##### Available data
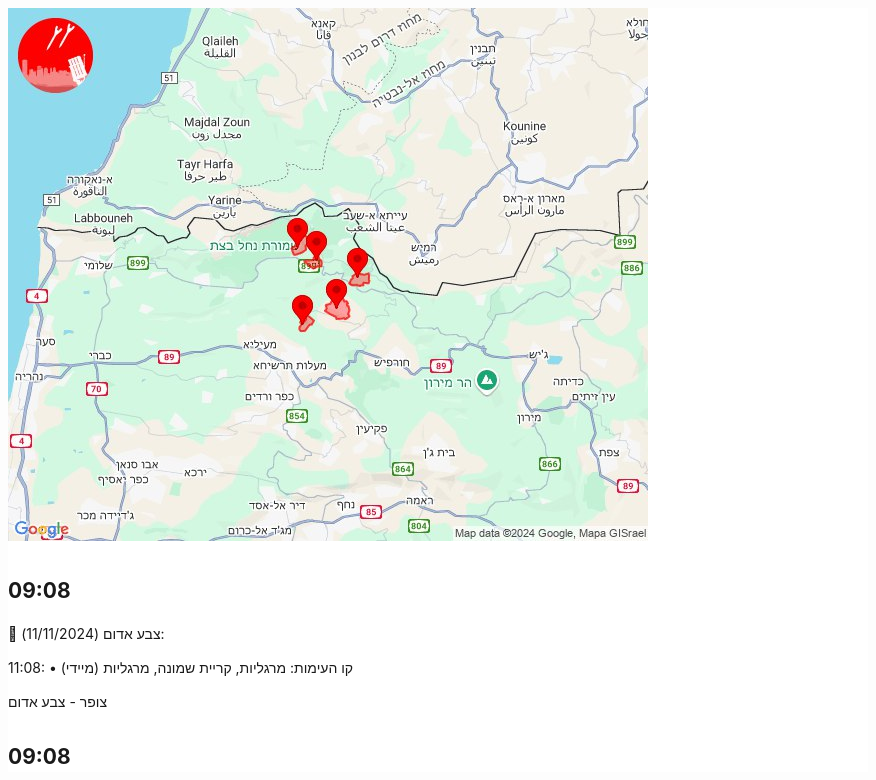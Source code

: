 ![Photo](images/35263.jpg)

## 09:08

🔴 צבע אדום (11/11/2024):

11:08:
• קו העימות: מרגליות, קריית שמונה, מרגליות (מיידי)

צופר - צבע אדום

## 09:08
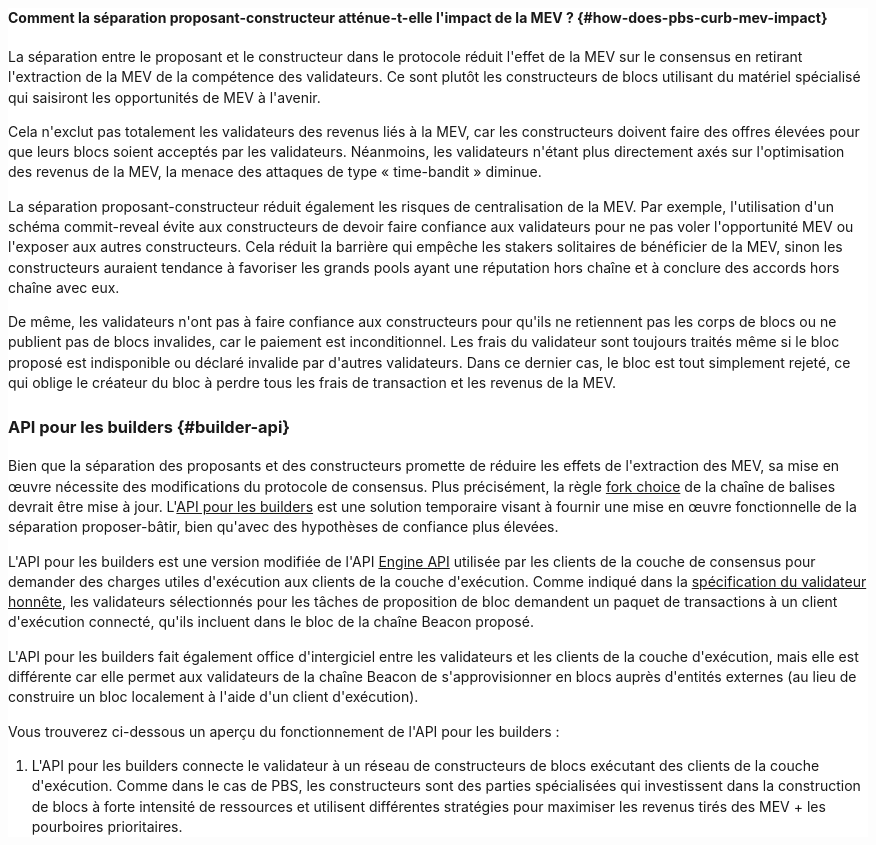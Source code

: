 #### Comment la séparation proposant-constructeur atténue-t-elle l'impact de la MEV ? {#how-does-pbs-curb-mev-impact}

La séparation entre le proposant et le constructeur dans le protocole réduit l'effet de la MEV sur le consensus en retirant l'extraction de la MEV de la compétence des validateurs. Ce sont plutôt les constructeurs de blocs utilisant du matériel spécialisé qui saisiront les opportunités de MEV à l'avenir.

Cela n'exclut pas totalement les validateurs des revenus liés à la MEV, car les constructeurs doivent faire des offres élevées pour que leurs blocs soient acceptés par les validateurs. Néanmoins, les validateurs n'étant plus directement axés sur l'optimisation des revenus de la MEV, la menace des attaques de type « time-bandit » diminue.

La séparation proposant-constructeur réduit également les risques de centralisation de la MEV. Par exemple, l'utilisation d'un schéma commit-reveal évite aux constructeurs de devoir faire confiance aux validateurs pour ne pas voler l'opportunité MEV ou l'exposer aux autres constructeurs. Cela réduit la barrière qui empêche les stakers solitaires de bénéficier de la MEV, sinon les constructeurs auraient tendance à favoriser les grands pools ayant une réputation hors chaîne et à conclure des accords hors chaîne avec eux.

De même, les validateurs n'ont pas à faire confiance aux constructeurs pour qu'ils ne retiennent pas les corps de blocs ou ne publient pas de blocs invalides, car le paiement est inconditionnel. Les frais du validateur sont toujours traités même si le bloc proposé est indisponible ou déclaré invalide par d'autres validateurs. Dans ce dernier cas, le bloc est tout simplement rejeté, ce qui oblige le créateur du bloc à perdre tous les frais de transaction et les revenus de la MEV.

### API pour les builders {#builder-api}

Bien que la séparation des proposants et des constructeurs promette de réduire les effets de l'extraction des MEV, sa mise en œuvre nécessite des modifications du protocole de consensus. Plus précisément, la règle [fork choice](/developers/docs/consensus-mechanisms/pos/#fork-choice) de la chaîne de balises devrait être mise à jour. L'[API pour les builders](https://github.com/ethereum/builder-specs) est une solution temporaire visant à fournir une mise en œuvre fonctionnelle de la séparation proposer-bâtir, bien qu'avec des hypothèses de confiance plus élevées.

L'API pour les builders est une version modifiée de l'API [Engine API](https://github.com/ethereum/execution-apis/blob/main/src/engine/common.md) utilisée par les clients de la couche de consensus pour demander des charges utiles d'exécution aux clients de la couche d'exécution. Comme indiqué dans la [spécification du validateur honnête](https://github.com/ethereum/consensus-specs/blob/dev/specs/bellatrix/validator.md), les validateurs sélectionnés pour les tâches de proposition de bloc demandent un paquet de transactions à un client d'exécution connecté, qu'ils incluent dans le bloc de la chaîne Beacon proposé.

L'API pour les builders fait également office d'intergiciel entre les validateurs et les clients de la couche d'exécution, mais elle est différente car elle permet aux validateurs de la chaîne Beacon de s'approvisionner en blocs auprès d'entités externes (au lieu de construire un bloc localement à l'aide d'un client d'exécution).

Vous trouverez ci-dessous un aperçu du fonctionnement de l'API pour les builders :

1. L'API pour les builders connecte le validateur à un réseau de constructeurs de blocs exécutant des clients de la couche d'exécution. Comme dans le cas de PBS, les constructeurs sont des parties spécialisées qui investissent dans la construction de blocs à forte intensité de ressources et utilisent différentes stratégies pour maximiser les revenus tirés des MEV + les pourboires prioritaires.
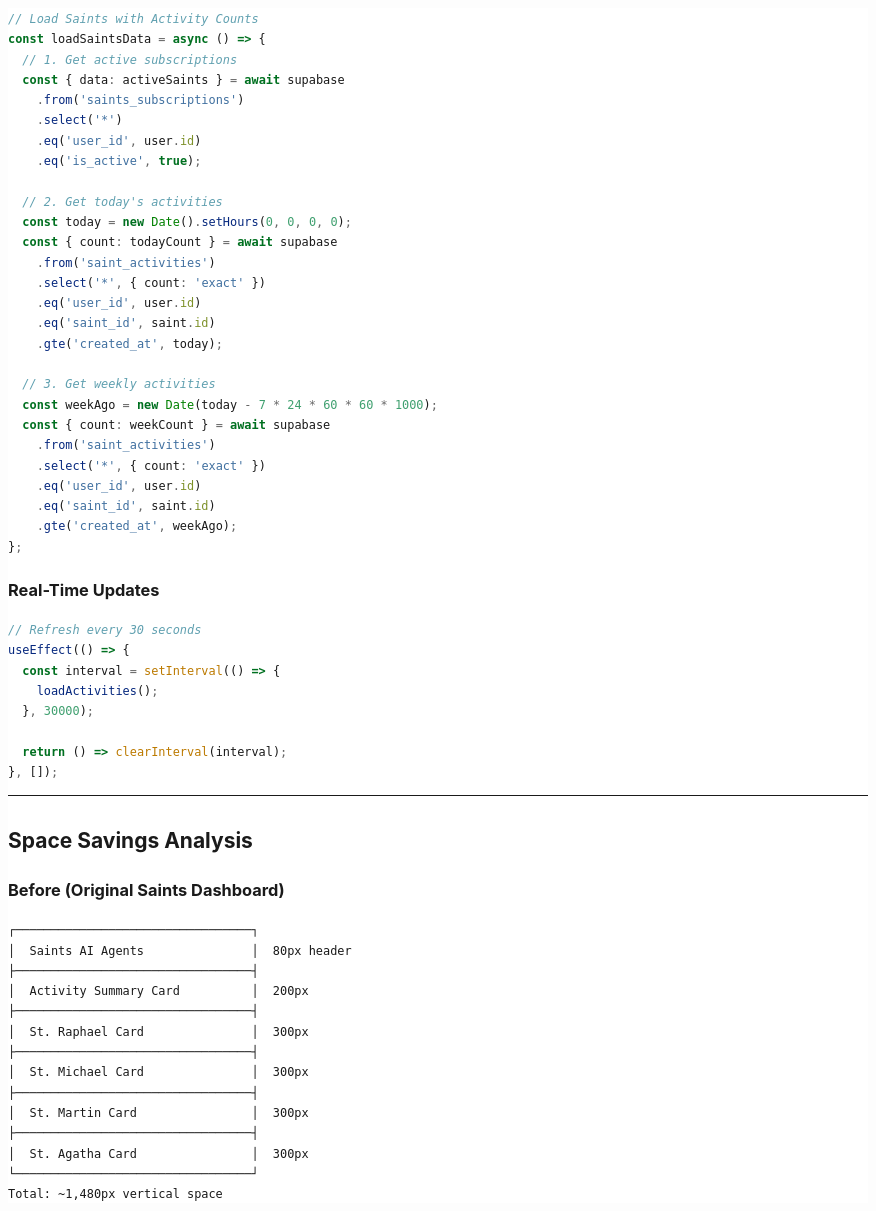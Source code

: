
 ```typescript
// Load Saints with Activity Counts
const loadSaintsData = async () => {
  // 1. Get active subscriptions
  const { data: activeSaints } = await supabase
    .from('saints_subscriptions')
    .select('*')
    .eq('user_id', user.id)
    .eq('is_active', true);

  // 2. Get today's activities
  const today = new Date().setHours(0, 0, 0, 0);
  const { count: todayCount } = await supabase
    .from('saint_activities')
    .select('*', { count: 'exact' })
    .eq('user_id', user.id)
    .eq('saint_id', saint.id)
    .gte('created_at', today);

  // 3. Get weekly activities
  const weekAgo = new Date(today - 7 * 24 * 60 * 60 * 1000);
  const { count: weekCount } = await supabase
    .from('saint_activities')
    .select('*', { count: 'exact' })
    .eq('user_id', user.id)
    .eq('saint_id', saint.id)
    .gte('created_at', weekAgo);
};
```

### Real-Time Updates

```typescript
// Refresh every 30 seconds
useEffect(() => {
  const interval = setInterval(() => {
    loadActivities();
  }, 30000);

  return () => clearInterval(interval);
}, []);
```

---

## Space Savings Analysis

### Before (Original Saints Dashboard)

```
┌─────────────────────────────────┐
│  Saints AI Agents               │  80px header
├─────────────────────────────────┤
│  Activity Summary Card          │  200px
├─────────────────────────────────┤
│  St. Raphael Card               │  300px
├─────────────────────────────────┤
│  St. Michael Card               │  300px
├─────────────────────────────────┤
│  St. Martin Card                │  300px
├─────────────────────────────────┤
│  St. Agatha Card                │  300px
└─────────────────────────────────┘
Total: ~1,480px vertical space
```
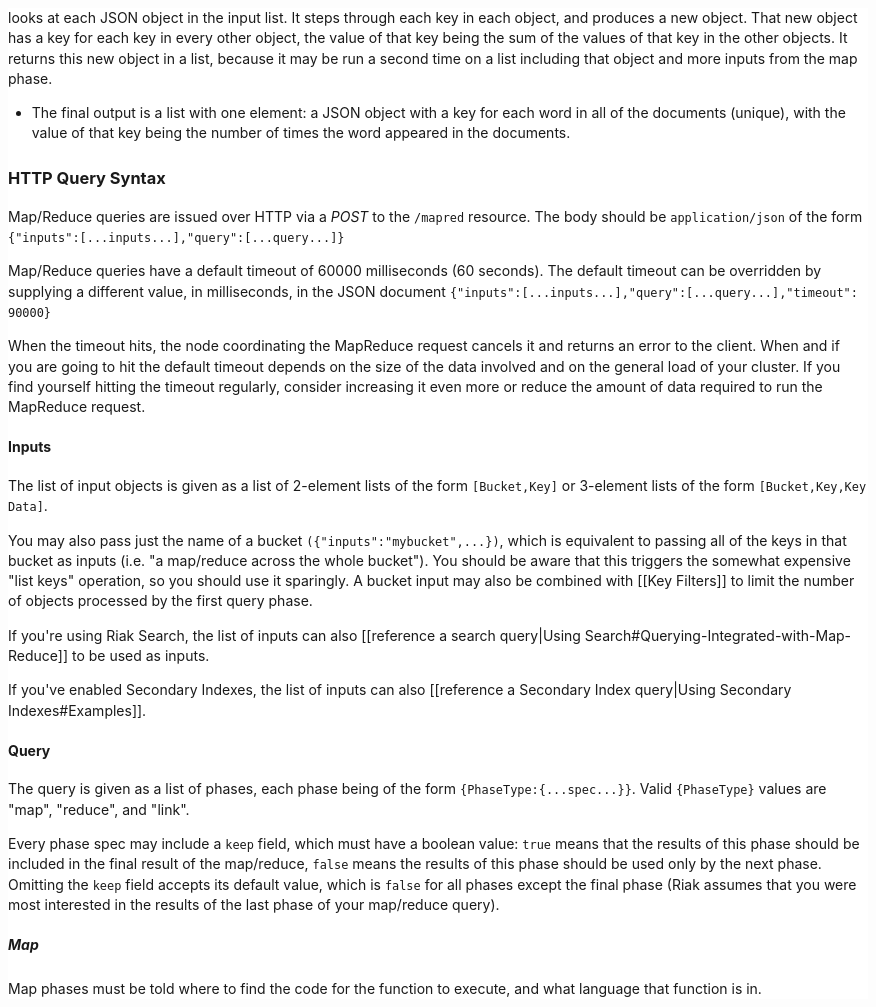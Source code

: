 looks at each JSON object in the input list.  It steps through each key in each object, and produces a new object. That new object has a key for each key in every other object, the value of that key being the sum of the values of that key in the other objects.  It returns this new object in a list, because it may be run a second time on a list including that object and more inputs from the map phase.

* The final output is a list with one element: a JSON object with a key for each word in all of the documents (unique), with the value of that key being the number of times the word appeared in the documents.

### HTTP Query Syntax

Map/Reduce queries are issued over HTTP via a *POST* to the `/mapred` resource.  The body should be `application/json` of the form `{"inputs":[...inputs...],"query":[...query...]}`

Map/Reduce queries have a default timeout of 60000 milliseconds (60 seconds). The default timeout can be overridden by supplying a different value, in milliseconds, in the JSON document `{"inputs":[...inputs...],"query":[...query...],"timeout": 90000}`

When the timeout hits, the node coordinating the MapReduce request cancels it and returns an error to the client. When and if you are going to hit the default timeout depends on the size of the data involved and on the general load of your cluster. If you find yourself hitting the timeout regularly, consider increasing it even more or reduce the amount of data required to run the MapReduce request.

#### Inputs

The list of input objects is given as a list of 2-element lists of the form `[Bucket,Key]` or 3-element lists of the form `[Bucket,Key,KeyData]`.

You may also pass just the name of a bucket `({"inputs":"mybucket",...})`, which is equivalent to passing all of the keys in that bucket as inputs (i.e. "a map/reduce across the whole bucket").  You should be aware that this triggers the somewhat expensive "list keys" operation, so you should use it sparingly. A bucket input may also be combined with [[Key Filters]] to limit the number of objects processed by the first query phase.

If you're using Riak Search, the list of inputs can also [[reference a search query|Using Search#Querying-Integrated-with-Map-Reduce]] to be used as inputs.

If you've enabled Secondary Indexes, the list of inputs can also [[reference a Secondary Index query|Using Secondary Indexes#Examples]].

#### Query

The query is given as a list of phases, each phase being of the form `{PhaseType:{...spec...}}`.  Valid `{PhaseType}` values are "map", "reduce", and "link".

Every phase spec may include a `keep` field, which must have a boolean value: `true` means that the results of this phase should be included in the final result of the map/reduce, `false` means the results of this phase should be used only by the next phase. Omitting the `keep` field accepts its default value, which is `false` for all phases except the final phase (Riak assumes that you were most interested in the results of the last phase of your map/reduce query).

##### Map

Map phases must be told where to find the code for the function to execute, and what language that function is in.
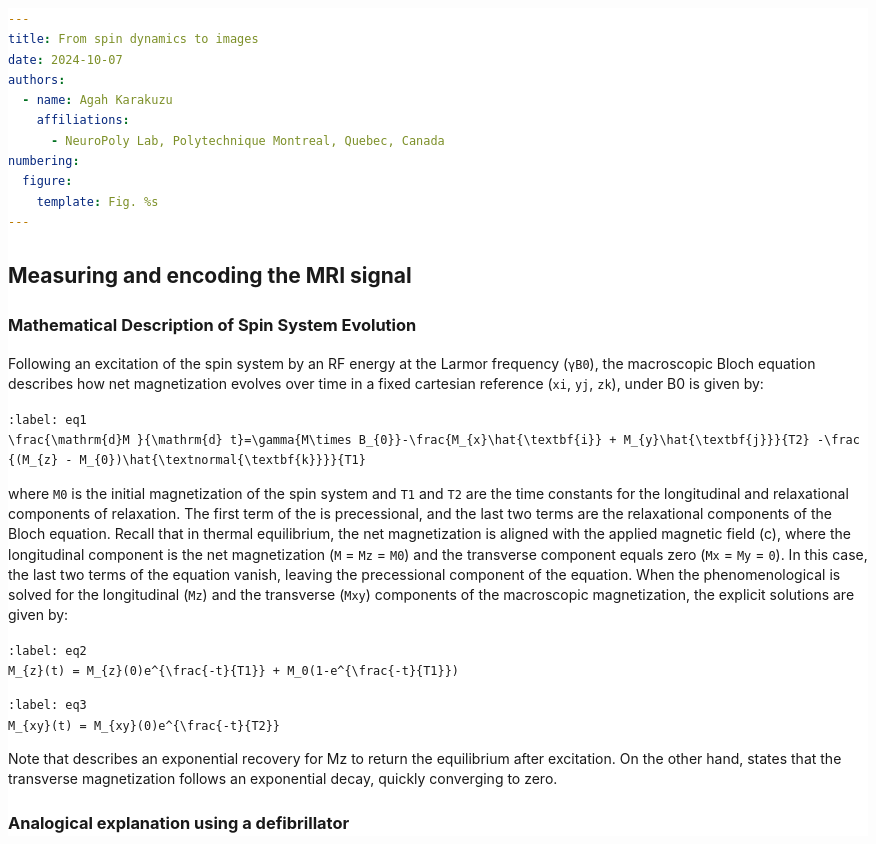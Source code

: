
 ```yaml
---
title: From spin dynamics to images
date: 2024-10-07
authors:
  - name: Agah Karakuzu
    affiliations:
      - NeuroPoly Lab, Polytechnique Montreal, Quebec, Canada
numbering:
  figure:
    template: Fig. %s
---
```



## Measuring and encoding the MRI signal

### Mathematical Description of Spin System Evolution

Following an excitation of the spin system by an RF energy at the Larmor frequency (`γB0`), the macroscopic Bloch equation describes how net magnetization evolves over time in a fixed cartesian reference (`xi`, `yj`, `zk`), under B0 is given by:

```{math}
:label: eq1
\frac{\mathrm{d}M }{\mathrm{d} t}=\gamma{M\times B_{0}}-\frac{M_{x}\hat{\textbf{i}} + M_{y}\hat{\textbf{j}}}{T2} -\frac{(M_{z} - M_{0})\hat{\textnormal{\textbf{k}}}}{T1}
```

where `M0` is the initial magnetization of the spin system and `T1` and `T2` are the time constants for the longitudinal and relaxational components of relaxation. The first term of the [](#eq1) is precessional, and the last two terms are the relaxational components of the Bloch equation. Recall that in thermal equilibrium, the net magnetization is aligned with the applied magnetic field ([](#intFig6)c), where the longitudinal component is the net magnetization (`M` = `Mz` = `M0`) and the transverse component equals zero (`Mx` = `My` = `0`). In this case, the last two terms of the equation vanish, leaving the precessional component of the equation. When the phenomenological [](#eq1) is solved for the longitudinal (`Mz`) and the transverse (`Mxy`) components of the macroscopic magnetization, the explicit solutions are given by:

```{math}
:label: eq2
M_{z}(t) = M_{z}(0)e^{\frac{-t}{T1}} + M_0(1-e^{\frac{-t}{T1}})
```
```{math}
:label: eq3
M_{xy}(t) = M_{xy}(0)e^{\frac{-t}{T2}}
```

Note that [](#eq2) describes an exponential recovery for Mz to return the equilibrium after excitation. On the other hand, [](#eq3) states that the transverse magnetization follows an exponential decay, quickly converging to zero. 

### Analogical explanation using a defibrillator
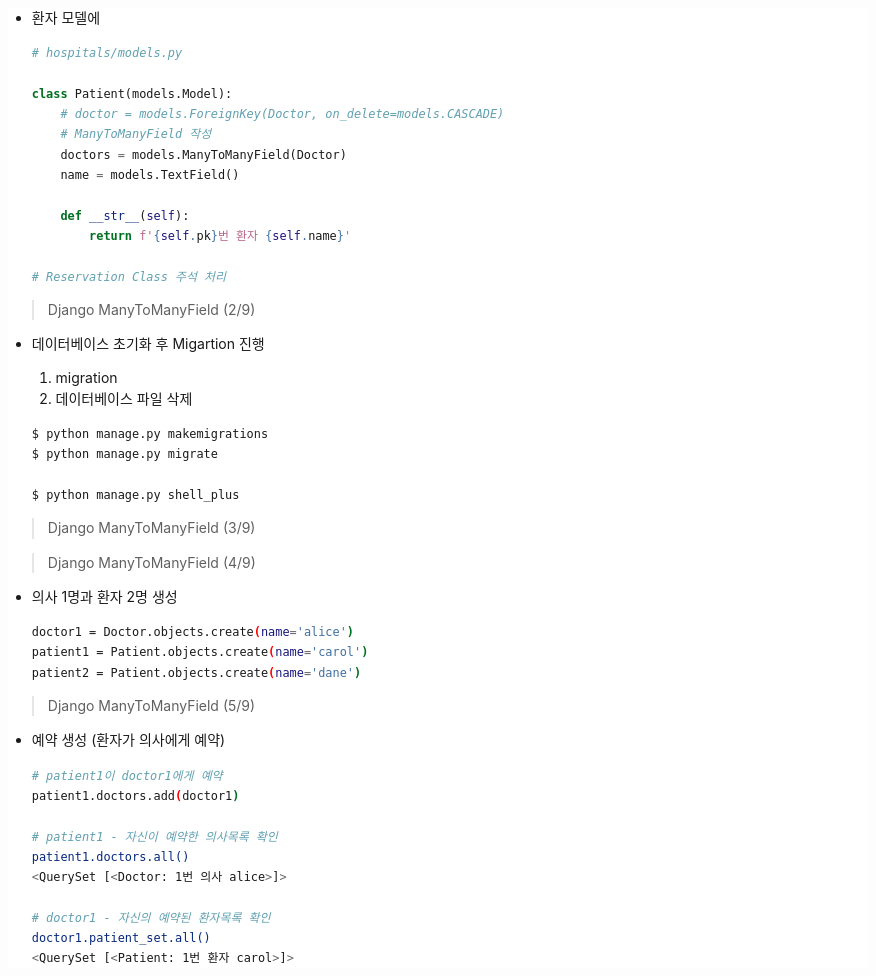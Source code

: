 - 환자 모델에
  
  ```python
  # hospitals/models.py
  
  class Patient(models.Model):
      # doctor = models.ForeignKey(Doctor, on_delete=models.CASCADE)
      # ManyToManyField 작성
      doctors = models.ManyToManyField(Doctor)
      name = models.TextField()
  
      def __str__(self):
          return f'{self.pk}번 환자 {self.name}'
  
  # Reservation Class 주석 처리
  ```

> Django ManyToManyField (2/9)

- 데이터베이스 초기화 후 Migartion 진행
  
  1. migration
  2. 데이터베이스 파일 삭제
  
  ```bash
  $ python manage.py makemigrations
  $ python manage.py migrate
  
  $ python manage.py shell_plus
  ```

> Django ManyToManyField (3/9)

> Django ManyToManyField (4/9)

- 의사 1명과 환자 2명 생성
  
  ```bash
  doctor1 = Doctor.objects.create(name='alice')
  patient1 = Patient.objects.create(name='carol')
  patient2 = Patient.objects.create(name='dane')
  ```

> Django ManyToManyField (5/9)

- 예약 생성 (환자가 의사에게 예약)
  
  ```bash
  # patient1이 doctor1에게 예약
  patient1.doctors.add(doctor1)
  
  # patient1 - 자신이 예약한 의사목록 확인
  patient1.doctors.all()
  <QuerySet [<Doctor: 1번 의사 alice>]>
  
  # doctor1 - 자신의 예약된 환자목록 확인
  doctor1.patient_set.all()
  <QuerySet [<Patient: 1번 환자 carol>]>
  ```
##########
# What to produce
Could you return all lines from the records that include the word "alice"?

# Answer for this exercise
  doctor1 = Doctor.objects.create(name='alice')
  <QuerySet [<Doctor: 1번 의사 alice>]>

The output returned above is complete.